══ Data supplied ══

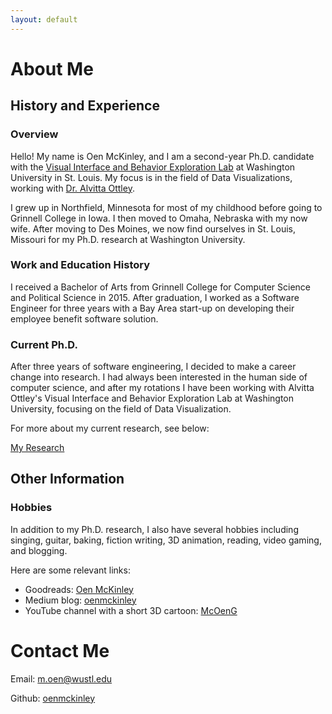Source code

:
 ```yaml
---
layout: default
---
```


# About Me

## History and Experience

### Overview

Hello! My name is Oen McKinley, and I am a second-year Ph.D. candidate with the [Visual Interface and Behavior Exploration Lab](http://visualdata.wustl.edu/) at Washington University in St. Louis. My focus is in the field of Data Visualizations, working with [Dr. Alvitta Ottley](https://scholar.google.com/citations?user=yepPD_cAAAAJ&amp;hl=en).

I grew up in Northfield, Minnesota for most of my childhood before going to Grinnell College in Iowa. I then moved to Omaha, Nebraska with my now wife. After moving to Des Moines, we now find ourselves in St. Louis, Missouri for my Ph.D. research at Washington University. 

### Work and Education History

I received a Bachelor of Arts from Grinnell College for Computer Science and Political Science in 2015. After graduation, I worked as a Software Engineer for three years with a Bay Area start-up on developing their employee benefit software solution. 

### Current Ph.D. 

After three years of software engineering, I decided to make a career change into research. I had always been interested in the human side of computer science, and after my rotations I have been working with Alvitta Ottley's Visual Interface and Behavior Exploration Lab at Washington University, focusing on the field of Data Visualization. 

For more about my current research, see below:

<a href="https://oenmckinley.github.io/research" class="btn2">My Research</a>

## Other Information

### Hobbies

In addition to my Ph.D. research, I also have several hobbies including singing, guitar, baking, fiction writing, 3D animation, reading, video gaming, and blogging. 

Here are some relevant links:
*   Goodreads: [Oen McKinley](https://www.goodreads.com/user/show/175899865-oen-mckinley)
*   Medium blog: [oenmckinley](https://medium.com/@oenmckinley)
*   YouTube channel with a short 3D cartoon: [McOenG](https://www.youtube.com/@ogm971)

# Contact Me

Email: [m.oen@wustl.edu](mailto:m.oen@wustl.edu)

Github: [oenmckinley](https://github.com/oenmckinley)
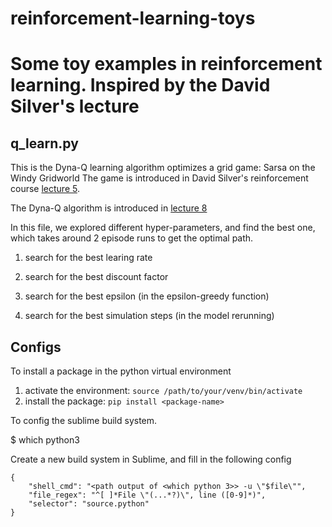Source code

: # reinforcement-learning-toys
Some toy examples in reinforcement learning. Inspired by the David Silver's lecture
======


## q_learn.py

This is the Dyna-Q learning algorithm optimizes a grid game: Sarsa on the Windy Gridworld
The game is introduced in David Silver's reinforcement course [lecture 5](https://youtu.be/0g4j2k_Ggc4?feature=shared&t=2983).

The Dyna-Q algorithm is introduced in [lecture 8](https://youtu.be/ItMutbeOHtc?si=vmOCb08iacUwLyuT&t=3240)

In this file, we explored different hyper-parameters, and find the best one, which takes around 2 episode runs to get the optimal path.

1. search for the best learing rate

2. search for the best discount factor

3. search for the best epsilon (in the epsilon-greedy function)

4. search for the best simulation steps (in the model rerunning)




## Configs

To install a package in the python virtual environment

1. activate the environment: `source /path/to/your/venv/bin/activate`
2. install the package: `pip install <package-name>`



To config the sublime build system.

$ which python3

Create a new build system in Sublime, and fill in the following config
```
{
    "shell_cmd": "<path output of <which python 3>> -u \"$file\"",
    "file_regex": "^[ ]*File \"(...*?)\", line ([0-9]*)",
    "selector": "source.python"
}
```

═══

Excluding all pictures, reproduce the records exactly as they appear above.

Source code

:
 ```yaml
---
layout: default
---
```


# About Me

## History and Experience

### Overview

Hello! My name is Oen McKinley, and I am a second-year Ph.D. candidate with the [Visual Interface and Behavior Exploration Lab](http://visualdata.wustl.edu/) at Washington University in St. Louis. My focus is in the field of Data Visualizations, working with [Dr. Alvitta Ottley](https://scholar.google.com/citations?user=yepPD_cAAAAJ&amp;hl=en).

I grew up in Northfield, Minnesota for most of my childhood before going to Grinnell College in Iowa. I then moved to Omaha, Nebraska with my now wife. After moving to Des Moines, we now find ourselves in St. Louis, Missouri for my Ph.D. research at Washington University. 

### Work and Education History

I received a Bachelor of Arts from Grinnell College for Computer Science and Political Science in 2015. After graduation, I worked as a Software Engineer for three years with a Bay Area start-up on developing their employee benefit software solution. 

### Current Ph.D. 

After three years of software engineering, I decided to make a career change into research. I had always been interested in the human side of computer science, and after my rotations I have been working with Alvitta Ottley's Visual Interface and Behavior Exploration Lab at Washington University, focusing on the field of Data Visualization. 

For more about my current research, see below:

<a href="https://oenmckinley.github.io/research" class="btn2">My Research</a>

## Other Information

### Hobbies

In addition to my Ph.D. research, I also have several hobbies including singing, guitar, baking, fiction writing, 3D animation, reading, video gaming, and blogging. 

Here are some relevant links:
*   Goodreads: [Oen McKinley](https://www.goodreads.com/user/show/175899865-oen-mckinley)
*   Medium blog: [oenmckinley](https://medium.com/@oenmckinley)
*   YouTube channel with a short 3D cartoon: [McOenG](https://www.youtube.com/@ogm971)

# Contact Me

Email: [m.oen@wustl.edu](mailto:m.oen@wustl.edu)

Github: [oenmckinley](https://github.com/oenmckinley)
Source code

: # reinforcement-learning-toys
Some toy examples in reinforcement learning. Inspired by the David Silver's lecture
======


## q_learn.py

This is the Dyna-Q learning algorithm optimizes a grid game: Sarsa on the Windy Gridworld
The game is introduced in David Silver's reinforcement course [lecture 5](https://youtu.be/0g4j2k_Ggc4?feature=shared&t=2983).

The Dyna-Q algorithm is introduced in [lecture 8](https://youtu.be/ItMutbeOHtc?si=vmOCb08iacUwLyuT&t=3240)

In this file, we explored different hyper-parameters, and find the best one, which takes around 2 episode runs to get the optimal path.

1. search for the best learing rate

2. search for the best discount factor

3. search for the best epsilon (in the epsilon-greedy function)

4. search for the best simulation steps (in the model rerunning)




## Configs

To install a package in the python virtual environment

1. activate the environment: `source /path/to/your/venv/bin/activate`
2. install the package: `pip install <package-name>`



To config the sublime build system.

$ which python3

Create a new build system in Sublime, and fill in the following config
```
{
    "shell_cmd": "<path output of <which python 3>> -u \"$file\"",
    "file_regex": "^[ ]*File \"(...*?)\", line ([0-9]*)",
    "selector": "source.python"
}
```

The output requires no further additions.